> TRY IT:
Word for word, restate the entries below from their first line through the line that contains "图19 redbean注入测试程序".

Collected data
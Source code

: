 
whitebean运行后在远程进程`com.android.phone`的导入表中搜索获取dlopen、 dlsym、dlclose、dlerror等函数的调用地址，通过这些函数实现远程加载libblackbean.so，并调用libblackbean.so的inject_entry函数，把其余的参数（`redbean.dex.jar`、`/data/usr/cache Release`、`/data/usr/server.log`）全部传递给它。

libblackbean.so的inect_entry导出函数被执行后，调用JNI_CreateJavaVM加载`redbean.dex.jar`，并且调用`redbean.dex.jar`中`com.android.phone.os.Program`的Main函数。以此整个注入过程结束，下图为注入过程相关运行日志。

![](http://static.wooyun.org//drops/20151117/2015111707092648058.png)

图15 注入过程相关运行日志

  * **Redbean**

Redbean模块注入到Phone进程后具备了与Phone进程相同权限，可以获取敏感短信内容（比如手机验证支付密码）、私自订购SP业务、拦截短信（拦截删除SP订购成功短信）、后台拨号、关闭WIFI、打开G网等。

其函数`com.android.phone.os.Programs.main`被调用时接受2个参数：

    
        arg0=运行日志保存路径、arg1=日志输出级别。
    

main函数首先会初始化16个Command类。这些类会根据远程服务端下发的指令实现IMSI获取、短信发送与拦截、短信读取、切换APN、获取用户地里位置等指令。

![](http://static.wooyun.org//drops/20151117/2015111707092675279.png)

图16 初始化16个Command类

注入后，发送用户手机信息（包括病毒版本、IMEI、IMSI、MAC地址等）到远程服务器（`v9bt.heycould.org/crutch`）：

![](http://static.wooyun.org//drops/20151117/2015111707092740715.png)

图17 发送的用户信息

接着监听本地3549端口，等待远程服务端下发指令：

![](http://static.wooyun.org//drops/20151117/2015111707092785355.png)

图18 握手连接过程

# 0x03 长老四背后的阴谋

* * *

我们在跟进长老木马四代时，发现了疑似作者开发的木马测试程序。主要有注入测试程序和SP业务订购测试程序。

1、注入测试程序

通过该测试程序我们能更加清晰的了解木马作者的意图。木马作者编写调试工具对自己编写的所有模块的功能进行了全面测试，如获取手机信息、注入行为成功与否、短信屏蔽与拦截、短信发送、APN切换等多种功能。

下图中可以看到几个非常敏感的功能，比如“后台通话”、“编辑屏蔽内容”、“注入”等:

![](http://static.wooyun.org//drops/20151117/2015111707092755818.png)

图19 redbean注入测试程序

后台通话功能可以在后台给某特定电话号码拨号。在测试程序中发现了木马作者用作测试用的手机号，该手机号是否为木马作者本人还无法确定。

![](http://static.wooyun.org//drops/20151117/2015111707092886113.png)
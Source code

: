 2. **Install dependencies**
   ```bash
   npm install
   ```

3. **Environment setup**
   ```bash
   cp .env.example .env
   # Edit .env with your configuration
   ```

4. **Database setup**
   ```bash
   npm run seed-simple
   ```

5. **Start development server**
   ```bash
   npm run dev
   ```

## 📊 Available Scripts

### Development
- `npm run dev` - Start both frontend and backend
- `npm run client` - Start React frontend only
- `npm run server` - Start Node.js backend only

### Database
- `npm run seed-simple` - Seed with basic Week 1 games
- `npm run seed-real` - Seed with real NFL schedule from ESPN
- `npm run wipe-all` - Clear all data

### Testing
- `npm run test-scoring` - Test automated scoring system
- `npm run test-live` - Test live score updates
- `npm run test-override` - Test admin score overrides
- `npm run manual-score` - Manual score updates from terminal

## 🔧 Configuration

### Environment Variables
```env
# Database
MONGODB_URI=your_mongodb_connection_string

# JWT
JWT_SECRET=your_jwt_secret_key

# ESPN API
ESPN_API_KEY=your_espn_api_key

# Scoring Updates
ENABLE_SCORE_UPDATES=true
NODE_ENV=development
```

> EXPECTED ANSWER:
Source code

: 
whitebean运行后在远程进程`com.android.phone`的导入表中搜索获取dlopen、 dlsym、dlclose、dlerror等函数的调用地址，通过这些函数实现远程加载libblackbean.so，并调用libblackbean.so的inject_entry函数，把其余的参数（`redbean.dex.jar`、`/data/usr/cache Release`、`/data/usr/server.log`）全部传递给它。

libblackbean.so的inect_entry导出函数被执行后，调用JNI_CreateJavaVM加载`redbean.dex.jar`，并且调用`redbean.dex.jar`中`com.android.phone.os.Program`的Main函数。以此整个注入过程结束，下图为注入过程相关运行日志。

![](http://static.wooyun.org//drops/20151117/2015111707092648058.png)

图15 注入过程相关运行日志

  * **Redbean**

Redbean模块注入到Phone进程后具备了与Phone进程相同权限，可以获取敏感短信内容（比如手机验证支付密码）、私自订购SP业务、拦截短信（拦截删除SP订购成功短信）、后台拨号、关闭WIFI、打开G网等。

其函数`com.android.phone.os.Programs.main`被调用时接受2个参数：

    
        arg0=运行日志保存路径、arg1=日志输出级别。
    

main函数首先会初始化16个Command类。这些类会根据远程服务端下发的指令实现IMSI获取、短信发送与拦截、短信读取、切换APN、获取用户地里位置等指令。

![](http://static.wooyun.org//drops/20151117/2015111707092675279.png)

图16 初始化16个Command类

注入后，发送用户手机信息（包括病毒版本、IMEI、IMSI、MAC地址等）到远程服务器（`v9bt.heycould.org/crutch`）：

![](http://static.wooyun.org//drops/20151117/2015111707092740715.png)

图17 发送的用户信息

接着监听本地3549端口，等待远程服务端下发指令：

![](http://static.wooyun.org//drops/20151117/2015111707092785355.png)

图18 握手连接过程

# 0x03 长老四背后的阴谋

* * *

我们在跟进长老木马四代时，发现了疑似作者开发的木马测试程序。主要有注入测试程序和SP业务订购测试程序。

1、注入测试程序

通过该测试程序我们能更加清晰的了解木马作者的意图。木马作者编写调试工具对自己编写的所有模块的功能进行了全面测试，如获取手机信息、注入行为成功与否、短信屏蔽与拦截、短信发送、APN切换等多种功能。

下图中可以看到几个非常敏感的功能，比如“后台通话”、“编辑屏蔽内容”、“注入”等:

![](http://static.wooyun.org//drops/20151117/2015111707092755818.png)

图19 redbean注入测试程序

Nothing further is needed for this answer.